Scientists at Oak Ridge National Laboratory and Cornell University's Lab of Ornithology are combining those high-tech tools with a database of bird sightings contributed by birdwatchers to learn how climate change is affecting bird movement in the United States.

"The approach we're taking here is we're trying to bring together as much environmental data as we can to try to understand what influences the bird migration," said Bob Cook, a distinguished research scientist at ORNL involved with the effort. "We're trying to address a really important question with regard to climate change: How might climate change influence the migration patterns of birds?"

That includes information about rainfall, temperature and snow cover, as well as the start of spring greening and the composition of land cover -- forested, urbanized or grassland, for example.

The land cover information is drawn from a NASA satellite sensor, MODIS -- that's short for "Moderate Resolution Imaging Spectroradiometer". Bird sightings are taken from an online database run by Cornell and the National Audubon Society.
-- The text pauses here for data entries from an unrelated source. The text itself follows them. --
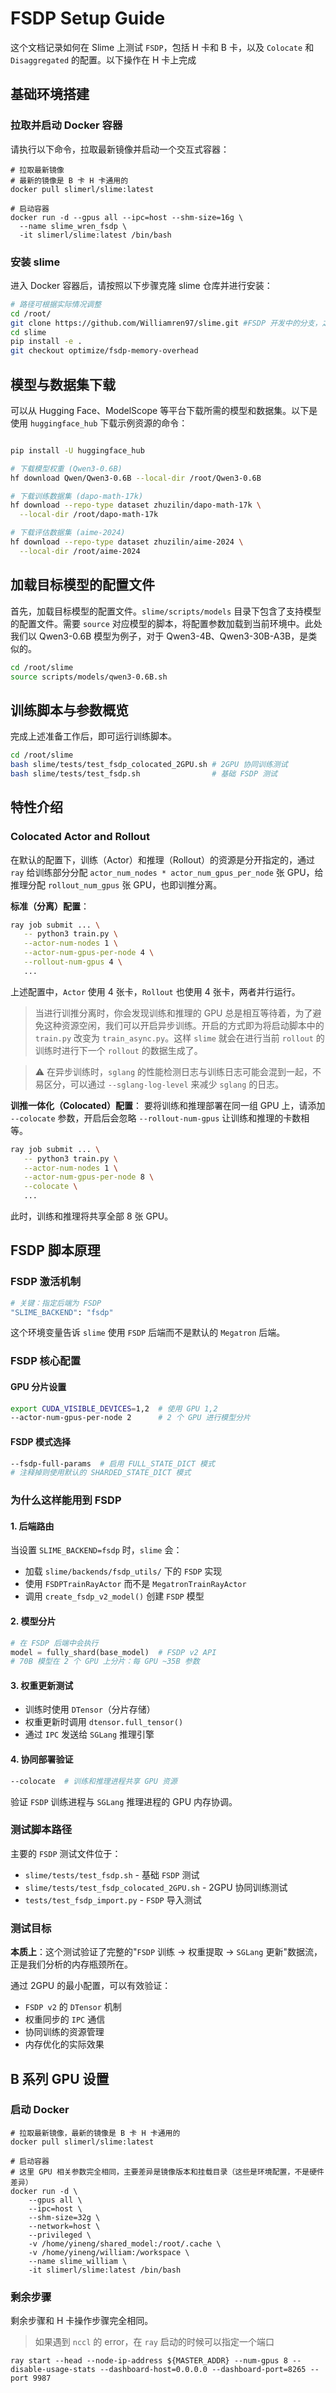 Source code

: # FSDP Setup Guide

这个文档记录如何在 Slime 上测试 `FSDP`，包括 H 卡和 B 卡，以及 `Colocate` 和 `Disaggregated` 的配置。以下操作在 H 卡上完成


## 基础环境搭建

### 拉取并启动 Docker 容器

请执行以下命令，拉取最新镜像并启动一个交互式容器：

```shell
# 拉取最新镜像
# 最新的镜像是 B 卡 H 卡通用的
docker pull slimerl/slime:latest

# 启动容器
docker run -d --gpus all --ipc=host --shm-size=16g \
  --name slime_wren_fsdp \
  -it slimerl/slime:latest /bin/bash
```

### 安装 slime

进入 Docker 容器后，请按照以下步骤克隆 slime 仓库并进行安装：

```bash
# 路径可根据实际情况调整
cd /root/
git clone https://github.com/Williamren97/slime.git #FSDP 开发中的分支，之后会 merge 到 slime main
cd slime
pip install -e .
git checkout optimize/fsdp-memory-overhead 
```

## 模型与数据集下载

可以从 Hugging Face、ModelScope 等平台下载所需的模型和数据集。以下是使用 `huggingface_hub` 下载示例资源的命令：

```bash

pip install -U huggingface_hub

# 下载模型权重 (Qwen3-0.6B)
hf download Qwen/Qwen3-0.6B --local-dir /root/Qwen3-0.6B

# 下载训练数据集 (dapo-math-17k)
hf download --repo-type dataset zhuzilin/dapo-math-17k \
  --local-dir /root/dapo-math-17k

# 下载评估数据集 (aime-2024)
hf download --repo-type dataset zhuzilin/aime-2024 \
  --local-dir /root/aime-2024
```

## 加载目标模型的配置文件



首先，加载目标模型的配置文件。`slime/scripts/models` 目录下包含了支持模型的配置文件。需要 `source` 对应模型的脚本，将配置参数加载到当前环境中。此处我们以 Qwen3-0.6B 模型为例子，对于 Qwen3-4B、Qwen3-30B-A3B，是类似的。

```bash
cd /root/slime
source scripts/models/qwen3-0.6B.sh 
```

## 训练脚本与参数概览

完成上述准备工作后，即可运行训练脚本。

```bash
cd /root/slime
bash slime/tests/test_fsdp_colocated_2GPU.sh # 2GPU 协同训练测试
bash slime/tests/test_fsdp.sh                # 基础 FSDP 测试
```



## 特性介绍

### Colocated Actor and Rollout

在默认的配置下，训练（Actor）和推理（Rollout）的资源是分开指定的，通过 `ray` 给训练部分分配 `actor_num_nodes * actor_num_gpus_per_node` 张 GPU，给推理分配 `rollout_num_gpus` 张 GPU，也即训推分离。

**标准（分离）配置**：
```bash
ray job submit ... \
   -- python3 train.py \
   --actor-num-nodes 1 \
   --actor-num-gpus-per-node 4 \
   --rollout-num-gpus 4 \
   ...
```
上述配置中，`Actor` 使用 4 张卡，`Rollout` 也使用 4 张卡，两者并行运行。


> 当进行训推分离时，你会发现训练和推理的 GPU 总是相互等待着，为了避免这种资源空闲，我们可以开启异步训练。开启的方式即为将启动脚本中的 `train.py` 改变为 `train_async.py`。这样 `slime` 就会在进行当前 `rollout` 的训练时进行下一个 `rollout` 的数据生成了。

> ⚠️ 在异步训练时，`sglang` 的性能检测日志与训练日志可能会混到一起，不易区分，可以通过 `--sglang-log-level` 来减少 `sglang` 的日志。



**训推一体化（Colocated）配置**：
要将训练和推理部署在同一组 GPU 上，请添加 `--colocate` 参数，开启后会忽略 `--rollout-num-gpus` 让训练和推理的卡数相等。


```bash
ray job submit ... \
   -- python3 train.py \
   --actor-num-nodes 1 \
   --actor-num-gpus-per-node 8 \
   --colocate \
   ...
```
此时，训练和推理将共享全部 8 张 GPU。

## FSDP 脚本原理

### FSDP 激活机制

```bash
# 关键：指定后端为 FSDP
"SLIME_BACKEND": "fsdp"
```

这个环境变量告诉 `slime` 使用 `FSDP` 后端而不是默认的 `Megatron` 后端。

### FSDP 核心配置

#### GPU 分片设置
```bash
export CUDA_VISIBLE_DEVICES=1,2  # 使用 GPU 1,2
--actor-num-gpus-per-node 2      # 2 个 GPU 进行模型分片
```

#### FSDP 模式选择
```bash
--fsdp-full-params  # 启用 FULL_STATE_DICT 模式
# 注释掉则使用默认的 SHARDED_STATE_DICT 模式
```

### 为什么这样能用到 FSDP

#### 1. 后端路由
当设置 `SLIME_BACKEND=fsdp` 时，`slime` 会：
- 加载 `slime/backends/fsdp_utils/` 下的 `FSDP` 实现
- 使用 `FSDPTrainRayActor` 而不是 `MegatronTrainRayActor`
- 调用 `create_fsdp_v2_model()` 创建 `FSDP` 模型

#### 2. 模型分片
```python
# 在 FSDP 后端中会执行
model = fully_shard(base_model)  # FSDP v2 API
# 70B 模型在 2 个 GPU 上分片：每 GPU ~35B 参数
```

#### 3. 权重更新测试
- 训练时使用 `DTensor`（分片存储）
- 权重更新时调用 `dtensor.full_tensor()` 
- 通过 `IPC` 发送给 `SGLang` 推理引擎

#### 4. 协同部署验证
```bash
--colocate  # 训练和推理进程共享 GPU 资源
```
验证 `FSDP` 训练进程与 `SGLang` 推理进程的 GPU 内存协调。

### 测试脚本路径

主要的 `FSDP` 测试文件位于：
- `slime/tests/test_fsdp.sh` - 基础 `FSDP` 测试
- `slime/tests/test_fsdp_colocated_2GPU.sh` - 2GPU 协同训练测试
- `tests/test_fsdp_import.py` - `FSDP` 导入测试

### 测试目标

**本质上**：这个测试验证了完整的"`FSDP` 训练 → 权重提取 → `SGLang` 更新"数据流，正是我们分析的内存瓶颈所在。

通过 2GPU 的最小配置，可以有效验证：
- `FSDP v2` 的 `DTensor` 机制
- 权重同步的 `IPC` 通信
- 协同训练的资源管理
- 内存优化的实际效果


## B 系列 GPU 设置

### 启动 Docker
```shell
# 拉取最新镜像，最新的镜像是 B 卡 H 卡通用的
docker pull slimerl/slime:latest

# 启动容器
# 这里 GPU 相关参数完全相同，主要差异是镜像版本和挂载目录（这些是环境配置，不是硬件差异）
docker run -d \
    --gpus all \
    --ipc=host \
    --shm-size=32g \
    --network=host \
    --privileged \
    -v /home/yineng/shared_model:/root/.cache \
    -v /home/yineng/william:/workspace \
    --name slime_william \
    -it slimerl/slime:latest /bin/bash
```

### 剩余步骤
剩余步骤和 H 卡操作步骤完全相同。

> 如果遇到 `nccl` 的 error，在 `ray` 启动的时候可以指定一个端口
```shell
ray start --head --node-ip-address ${MASTER_ADDR} --num-gpus 8 --disable-usage-stats --dashboard-host=0.0.0.0 --dashboard-port=8265 --port 9987
```
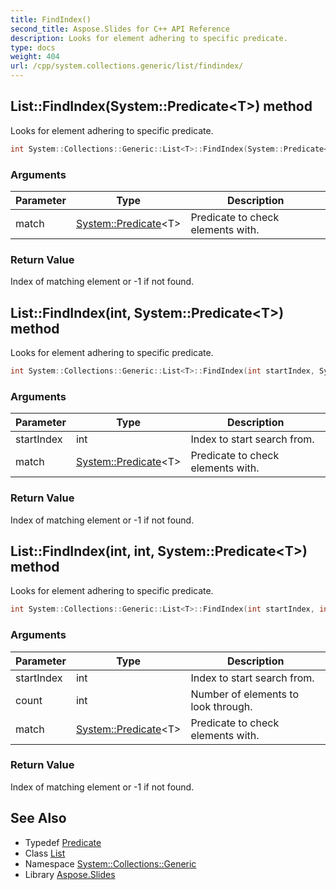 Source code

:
 ```yaml
---
title: FindIndex()
second_title: Aspose.Slides for C++ API Reference
description: Looks for element adhering to specific predicate.
type: docs
weight: 404
url: /cpp/system.collections.generic/list/findindex/
---
```

## List::FindIndex(System::Predicate\<T\>) method


Looks for element adhering to specific predicate.

```cpp
int System::Collections::Generic::List<T>::FindIndex(System::Predicate<T> match)
```


### Arguments

| Parameter | Type | Description |
| --- | --- | --- |
| match | [System::Predicate](../../../system/predicate/)\<T\> | Predicate to check elements with. |

### Return Value

Index of matching element or -1 if not found.

## List::FindIndex(int, System::Predicate\<T\>) method


Looks for element adhering to specific predicate.

```cpp
int System::Collections::Generic::List<T>::FindIndex(int startIndex, System::Predicate<T> match)
```


### Arguments

| Parameter | Type | Description |
| --- | --- | --- |
| startIndex | int | Index to start search from. |
| match | [System::Predicate](../../../system/predicate/)\<T\> | Predicate to check elements with. |

### Return Value

Index of matching element or -1 if not found.

## List::FindIndex(int, int, System::Predicate\<T\>) method


Looks for element adhering to specific predicate.

```cpp
int System::Collections::Generic::List<T>::FindIndex(int startIndex, int count, System::Predicate<T> match)
```


### Arguments

| Parameter | Type | Description |
| --- | --- | --- |
| startIndex | int | Index to start search from. |
| count | int | Number of elements to look through. |
| match | [System::Predicate](../../../system/predicate/)\<T\> | Predicate to check elements with. |

### Return Value

Index of matching element or -1 if not found.

## See Also

* Typedef [Predicate](../../system/predicate/)
* Class [List](./)
* Namespace [System::Collections::Generic](../)
* Library [Aspose.Slides](../../) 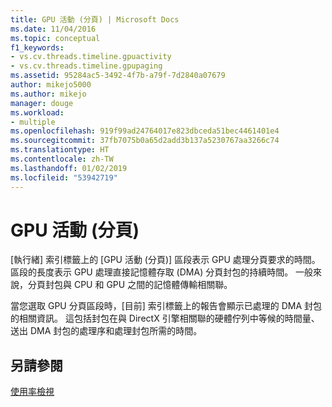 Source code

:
 ```yaml
---
title: GPU 活動 (分頁) | Microsoft Docs
ms.date: 11/04/2016
ms.topic: conceptual
f1_keywords:
- vs.cv.threads.timeline.gpuactivity
- vs.cv.threads.timeline.gpupaging
ms.assetid: 95284ac5-3492-4f7b-a79f-7d2840a07679
author: mikejo5000
ms.author: mikejo
manager: douge
ms.workload:
- multiple
ms.openlocfilehash: 919f99ad24764017e823dbceda51bec4461401e4
ms.sourcegitcommit: 37fb7075b0a65d2add3b137a5230767aa3266c74
ms.translationtype: HT
ms.contentlocale: zh-TW
ms.lasthandoff: 01/02/2019
ms.locfileid: "53942719"
---
```

# <a name="gpu-activity-paging"></a>GPU 活動 (分頁)
[執行緒] 索引標籤上的 [GPU 活動 (分頁)] 區段表示 GPU 處理分頁要求的時間。  區段的長度表示 GPU 處理直接記憶體存取 (DMA) 分頁封包的持續時間。 一般來說，分頁封包與 CPU 和 GPU 之間的記憶體傳輸相關聯。  
  
 當您選取 GPU 分頁區段時，[目前] 索引標籤上的報告會顯示已處理的 DMA 封包的相關資訊。 這包括封包在與 DirectX 引擎相關聯的硬體佇列中等候的時間量、送出 DMA 封包的處理序和處理封包所需的時間。  
  
## <a name="see-also"></a>另請參閱  
 [使用率檢視](../profiling/utilization-view.md) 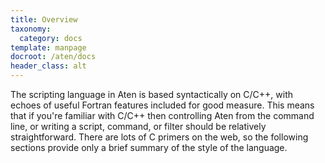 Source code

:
 ```yaml
---
title: Overview
taxonomy:
  category: docs
template: manpage
docroot: /aten/docs
header_class: alt
---
```


The scripting language in Aten is based syntactically on C/C++, with echoes of useful Fortran features included for good measure. This means that if you're familiar with C/C++ then controlling Aten from the command line, or writing a script, command, or filter should be relatively straightforward. There are lots of C primers on the web, so the following sections provide only a brief summary of the style of the language.

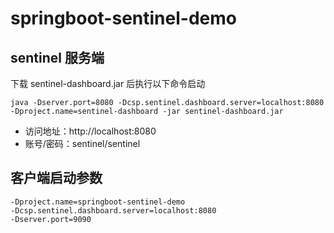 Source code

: # springboot-sentinel-demo

## sentinel 服务端

下载 sentinel-dashboard.jar 后执行以下命令启动
``` shell
java -Dserver.port=8080 -Dcsp.sentinel.dashboard.server=localhost:8080 -Dproject.name=sentinel-dashboard -jar sentinel-dashboard.jar
```
- 访问地址：http://localhost:8080
- 账号/密码：sentinel/sentinel

## 客户端启动参数

```shell
-Dproject.name=springboot-sentinel-demo
-Dcsp.sentinel.dashboard.server=localhost:8080
-Dserver.port=9090
``` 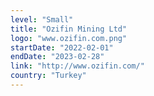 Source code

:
 ```yaml
---
level: "Small"
title: "Ozifin Mining Ltd"
logo: "www.ozifin.com.png"
startDate: "2022-02-01"
endDate: "2023-02-28"
link: "http://www.ozifin.com/"
country: "Turkey"
---
```

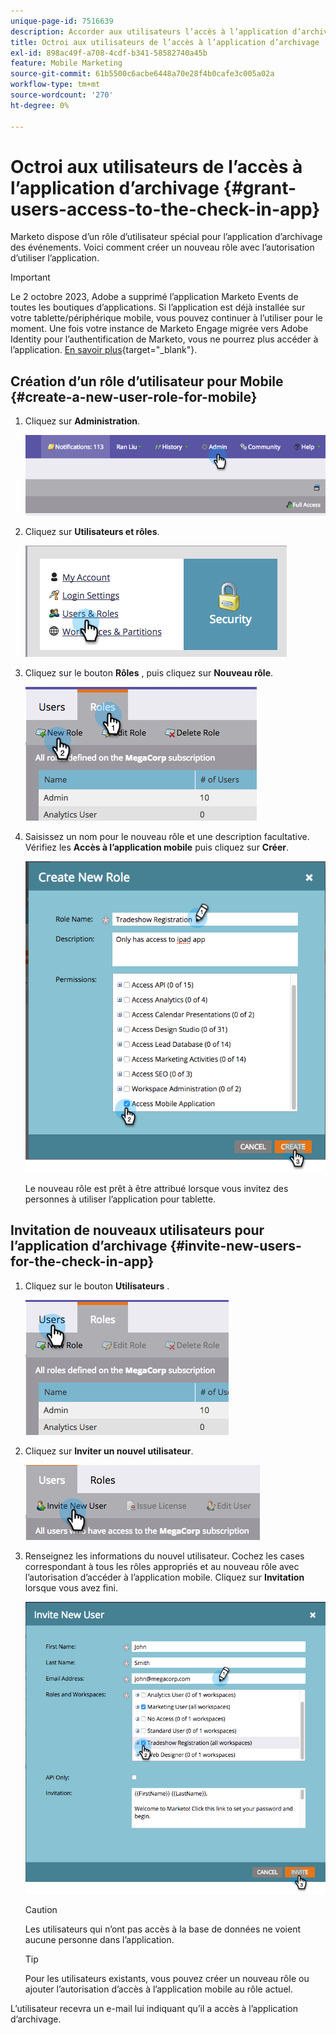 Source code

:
 ```yaml
---
unique-page-id: 7516639
description: Accorder aux utilisateurs l’accès à l’application d’archivage - Documents Marketo - Documentation du produit
title: Octroi aux utilisateurs de l’accès à l’application d’archivage
exl-id: 898ac49f-a708-4cdf-b341-58582740a45b
feature: Mobile Marketing
source-git-commit: 61b5500c6acbe6448a70e28f4b0cafe3c005a02a
workflow-type: tm+mt
source-wordcount: '270'
ht-degree: 0%

---
```


# Octroi aux utilisateurs de l’accès à l’application d’archivage {#grant-users-access-to-the-check-in-app}

Marketo dispose d’un rôle d’utilisateur spécial pour l’application d’archivage des événements. Voici comment créer un nouveau rôle avec l’autorisation d’utiliser l’application.

>[!IMPORTANT]
>
>Le 2 octobre 2023, Adobe a supprimé l’application Marketo Events de toutes les boutiques d’applications. Si l’application est déjà installée sur votre tablette/périphérique mobile, vous pouvez continuer à l’utiliser pour le moment. Une fois votre instance de Marketo Engage migrée vers Adobe Identity pour l’authentification de Marketo, vous ne pourrez plus accéder à l’application. [En savoir plus](https://nation.marketo.com/t5/product-discussions/marketo-events-app-and-marketo-moments-app-end-of-life/m-p/340712/highlight/true#M193869){target="_blank"}.

## Création d’un rôle d’utilisateur pour Mobile {#create-a-new-user-role-for-mobile}

1. Cliquez sur **Administration**.

   ![](assets/image2015-6-2-10-3a39-3a31.png)

1. Cliquez sur **Utilisateurs et rôles**.

   ![](assets/image2015-6-2-10-3a56-3a0.png)

1. Cliquez sur le bouton **Rôles** , puis cliquez sur **Nouveau rôle**.

   ![](assets/image2015-6-2-11-3a3-3a23.png)

1. Saisissez un nom pour le nouveau rôle et une description facultative. Vérifiez les **Accès à l’application mobile** puis cliquez sur **Créer**.

   ![](assets/image2015-6-2-11-3a4-3a58.png)

   Le nouveau rôle est prêt à être attribué lorsque vous invitez des personnes à utiliser l’application pour tablette.

## Invitation de nouveaux utilisateurs pour l’application d’archivage {#invite-new-users-for-the-check-in-app}

1. Cliquez sur le bouton **Utilisateurs** .

   ![](assets/image2015-6-2-11-3a10-3a42.png)

1. Cliquez sur **Inviter un nouvel utilisateur**.

   ![](assets/image2015-6-2-11-3a11-3a32.png)

1. Renseignez les informations du nouvel utilisateur. Cochez les cases correspondant à tous les rôles appropriés et au nouveau rôle avec l’autorisation d’accéder à l’application mobile. Cliquez sur **Invitation** lorsque vous avez fini.

   ![](assets/image2015-6-2-11-3a16-3a26.png)

   >[!CAUTION]
   >
   >Les utilisateurs qui n’ont pas accès à la base de données ne voient aucune personne dans l’application.

   >[!TIP]
   >
   >Pour les utilisateurs existants, vous pouvez créer un nouveau rôle ou ajouter l’autorisation d’accès à l’application mobile au rôle actuel.

L’utilisateur recevra un e-mail lui indiquant qu’il a accès à l’application d’archivage.

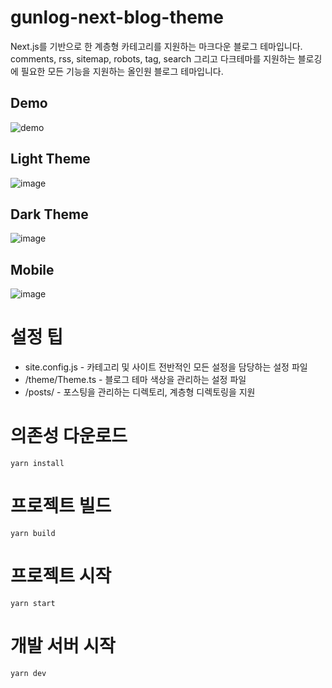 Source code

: # gunlog-next-blog-theme

Next.js를 기반으로 한 계층형 카테고리를 지원하는 마크다운 블로그 테마입니다. comments, rss, sitemap, robots, tag, search 그리고 다크테마를 지원하는 블로깅에 필요한 모든 기능을 지원하는 올인원 블로그 테마입니다.

## Demo

![demo](https://user-images.githubusercontent.com/45007556/120255404-d18e2900-c2c6-11eb-855e-44f9537a0b1d.gif)

## Light Theme

![image](https://user-images.githubusercontent.com/45007556/120254463-76821500-c279-11eb-9ea7-8caa0e9107c9.png)


## Dark Theme

![image](https://user-images.githubusercontent.com/45007556/120254590-24ff7780-c2c5-11eb-8f30-b56857b27de5.png)

## Mobile

![image](https://user-images.githubusercontent.com/45007556/119346401-21705d00-bcd5-11eb-80bc-c5b7497ca653.png)

# 설정 팁

- site.config.js - 카테고리 및 사이트 전반적인 모든 설정을 담당하는 설정 파일
- /theme/Theme.ts - 블로그 테마 색상을 관리하는 설정 파일
- /posts/ - 포스팅을 관리하는 디렉토리, 계층형 디렉토링을 지원

# 의존성 다운로드

```
yarn install
```

# 프로젝트 빌드

```
yarn build
```

# 프로젝트 시작

```
yarn start
```

# 개발 서버 시작

```
yarn dev
```
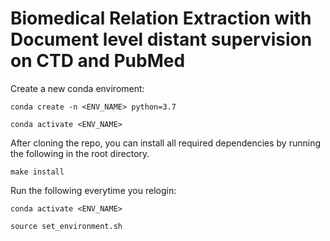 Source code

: # Biomedical Relation Extraction with Document level distant supervision on CTD and PubMed

Create a new conda enviroment:
```
conda create -n <ENV_NAME> python=3.7
```
```
conda activate <ENV_NAME>
```

After cloning the repo, you can install all required dependencies by running the following in the root directory. 
```
make install
```

Run the following everytime you relogin:
```
conda activate <ENV_NAME> 
``` 
```
source set_environment.sh
```
 
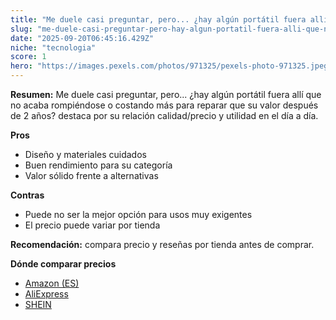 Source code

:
```yaml
---
title: "Me duele casi preguntar, pero... ¿hay algún portátil fuera allí que no acaba rompiéndose o costando más para reparar que su valor después de 2 años?"
slug: "me-duele-casi-preguntar-pero-hay-algun-portatil-fuera-alli-que-no-acaba-rompiend"
date: "2025-09-20T06:45:16.429Z"
niche: "tecnologia"
score: 1
hero: "https://images.pexels.com/photos/971325/pexels-photo-971325.jpeg?auto=compress&cs=tinysrgb&fit=crop&h=627&w=1200&auto=compress&cs=tinysrgb&w=1200&h=675&fit=crop"
---
```


**Resumen:** Me duele casi preguntar, pero... ¿hay algún portátil fuera allí que no acaba rompiéndose o costando más para reparar que su valor después de 2 años? destaca por su relación calidad/precio y utilidad en el día a día.

**Pros**
- Diseño y materiales cuidados
- Buen rendimiento para su categoría
- Valor sólido frente a alternativas

**Contras**
- Puede no ser la mejor opción para usos muy exigentes
- El precio puede variar por tienda

**Recomendación:** compara precio y reseñas por tienda antes de comprar.

**Dónde comparar precios**
- [Amazon (ES)](https://www.amazon.es/s?k=Me%20duele%20casi%20preguntar%2C%20pero...%20%C2%BFhay%20alg%C3%BAn%20port%C3%A1til%20fuera%20all%C3%AD%20que%20no%20acaba%20rompi%C3%A9ndose%20o%20costando%20m%C3%A1s%20para%20reparar%20que%20su%20valor%20despu%C3%A9s%20de%202%20a%C3%B1os%3F&tag=teknovashop25-21)
- [AliExpress](https://www.aliexpress.com/wholesale?SearchText=Me%20duele%20casi%20preguntar%2C%20pero...%20%C2%BFhay%20alg%C3%BAn%20port%C3%A1til%20fuera%20all%C3%AD%20que%20no%20acaba%20rompi%C3%A9ndose%20o%20costando%20m%C3%A1s%20para%20reparar%20que%20su%20valor%20despu%C3%A9s%20de%202%20a%C3%B1os%3F)
- [SHEIN](https://www.shein.com/pdsearch/Me%20duele%20casi%20preguntar%2C%20pero...%20%C2%BFhay%20alg%C3%BAn%20port%C3%A1til%20fuera%20all%C3%AD%20que%20no%20acaba%20rompi%C3%A9ndose%20o%20costando%20m%C3%A1s%20para%20reparar%20que%20su%20valor%20despu%C3%A9s%20de%202%20a%C3%B1os%3F)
Launched in 2003, E-bird allows "citizen scientists" to submit detailed reports via an Internet checklist.

Combining and analyzing all that data will require computing might provided by TeraGrid, a National Science Foundation-administered network of supercomputers.

Steve Kelling, director of information science at Cornell's ornithology lab, said the new project will allow scientists to link bird sightings to climate conditions.

Via the seven-year-old E-bird database -- which accepts observations recorded a century ago, as well as present-day bird sightings -- "we have really good information on the location where observations were made," Kelling said. "We can link those with other kinds of environmental observations, like land cover, type of climate, temperature, elevation and human demographic information."

Adding in the MODIS satellite data provides information about when spring greening begins and when fall starts, he said, two things that seem to be important environmental cues for bird migration.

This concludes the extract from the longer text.